[Document images with source code]
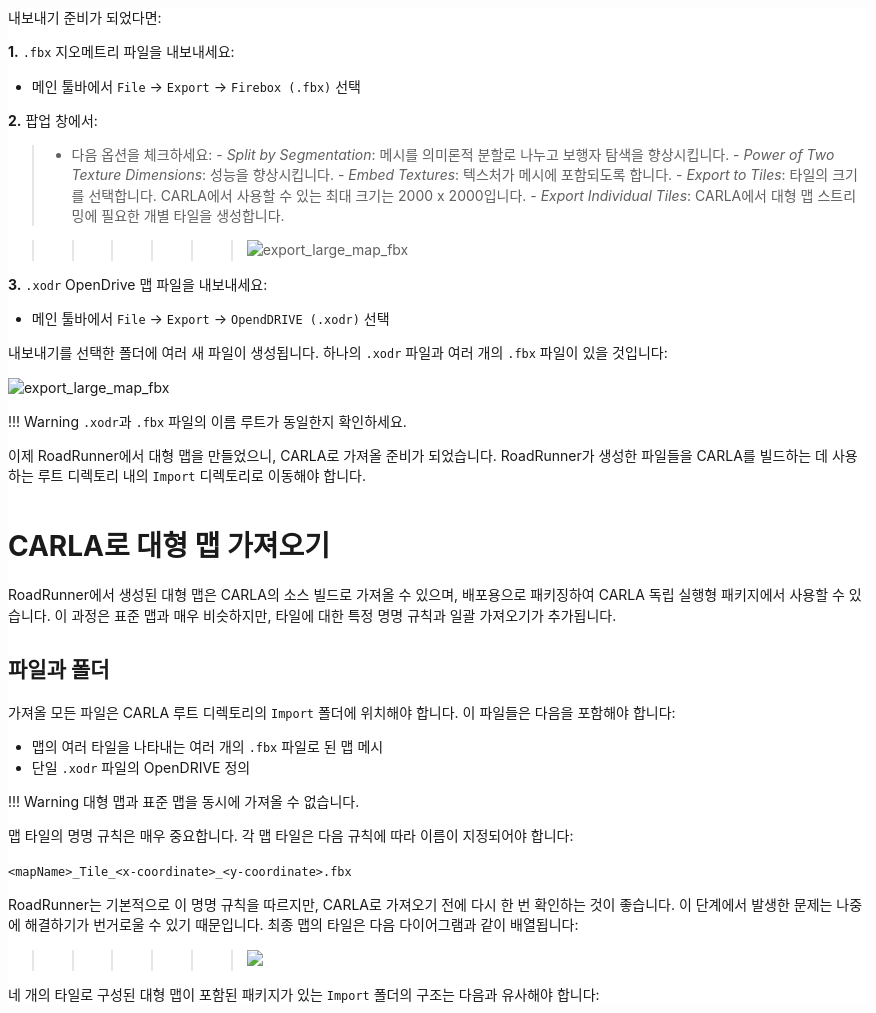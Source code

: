 내보내기 준비가 되었다면:

__1.__ `.fbx` 지오메트리 파일을 내보내세요:

  - 메인 툴바에서 `File` -> `Export` -> `Firebox (.fbx)` 선택

__2.__ 팝업 창에서:

>- 다음 옵션을 체크하세요:
    - _Split by Segmentation_: 메시를 의미론적 분할로 나누고 보행자 탐색을 향상시킵니다.
    - _Power of Two Texture Dimensions_: 성능을 향상시킵니다.
    - _Embed Textures_: 텍스처가 메시에 포함되도록 합니다.
    - _Export to Tiles_: 타일의 크기를 선택합니다. CARLA에서 사용할 수 있는 최대 크기는 2000 x 2000입니다.
    - _Export Individual Tiles_: CARLA에서 대형 맵 스트리밍에 필요한 개별 타일을 생성합니다.

>>>>>>![export_large_map_fbx](img/tuto_content_authoring_maps/rr_export.png)

__3.__ `.xodr` OpenDrive 맵 파일을 내보내세요:

  - 메인 툴바에서 `File` -> `Export` -> `OpendDRIVE (.xodr)` 선택

내보내기를 선택한 폴더에 여러 새 파일이 생성됩니다. 하나의 `.xodr` 파일과 여러 개의 `.fbx` 파일이 있을 것입니다:

![export_large_map_fbx](img/tuto_content_authoring_maps/large_map_export.png)

!!! Warning
    `.xodr`과 `.fbx` 파일의 이름 루트가 동일한지 확인하세요.

이제 RoadRunner에서 대형 맵을 만들었으니, CARLA로 가져올 준비가 되었습니다. RoadRunner가 생성한 파일들을 CARLA를 빌드하는 데 사용하는 루트 디렉토리 내의 `Import` 디렉토리로 이동해야 합니다.
# CARLA로 대형 맵 가져오기

RoadRunner에서 생성된 대형 맵은 CARLA의 소스 빌드로 가져올 수 있으며, 배포용으로 패키징하여 CARLA 독립 실행형 패키지에서 사용할 수 있습니다. 이 과정은 표준 맵과 매우 비슷하지만, 타일에 대한 특정 명명 규칙과 일괄 가져오기가 추가됩니다.

## 파일과 폴더

가져올 모든 파일은 CARLA 루트 디렉토리의 `Import` 폴더에 위치해야 합니다. 이 파일들은 다음을 포함해야 합니다:

- 맵의 여러 타일을 나타내는 여러 개의 `.fbx` 파일로 된 맵 메시
- 단일 `.xodr` 파일의 OpenDRIVE 정의

!!! Warning
    대형 맵과 표준 맵을 동시에 가져올 수 없습니다.

맵 타일의 명명 규칙은 매우 중요합니다. 각 맵 타일은 다음 규칙에 따라 이름이 지정되어야 합니다:

```
<mapName>_Tile_<x-coordinate>_<y-coordinate>.fbx
```

RoadRunner는 기본적으로 이 명명 규칙을 따르지만, CARLA로 가져오기 전에 다시 한 번 확인하는 것이 좋습니다. 이 단계에서 발생한 문제는 나중에 해결하기가 번거로울 수 있기 때문입니다. 최종 맵의 타일은 다음 다이어그램과 같이 배열됩니다:

>>>>>><img src="../img/tuto_content_authoring_maps/large_map_tiles.png" width="70%">

네 개의 타일로 구성된 대형 맵이 포함된 패키지가 있는 `Import` 폴더의 구조는 다음과 유사해야 합니다:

### Exercise requirements
What you give back should be only the lines of the records above, starting at the line with "이제 RoadRunner에서 대형" and ending at the line with "가져올 모든 파일은 CARLA", restated word for word.

### Expected answer
이제 RoadRunner에서 대형 맵을 만들었으니, CARLA로 가져올 준비가 되었습니다. RoadRunner가 생성한 파일들을 CARLA를 빌드하는 데 사용하는 루트 디렉토리 내의 `Import` 디렉토리로 이동해야 합니다.
# CARLA로 대형 맵 가져오기

RoadRunner에서 생성된 대형 맵은 CARLA의 소스 빌드로 가져올 수 있으며, 배포용으로 패키징하여 CARLA 독립 실행형 패키지에서 사용할 수 있습니다. 이 과정은 표준 맵과 매우 비슷하지만, 타일에 대한 특정 명명 규칙과 일괄 가져오기가 추가됩니다.

## 파일과 폴더

가져올 모든 파일은 CARLA 루트 디렉토리의 `Import` 폴더에 위치해야 합니다. 이 파일들은 다음을 포함해야 합니다:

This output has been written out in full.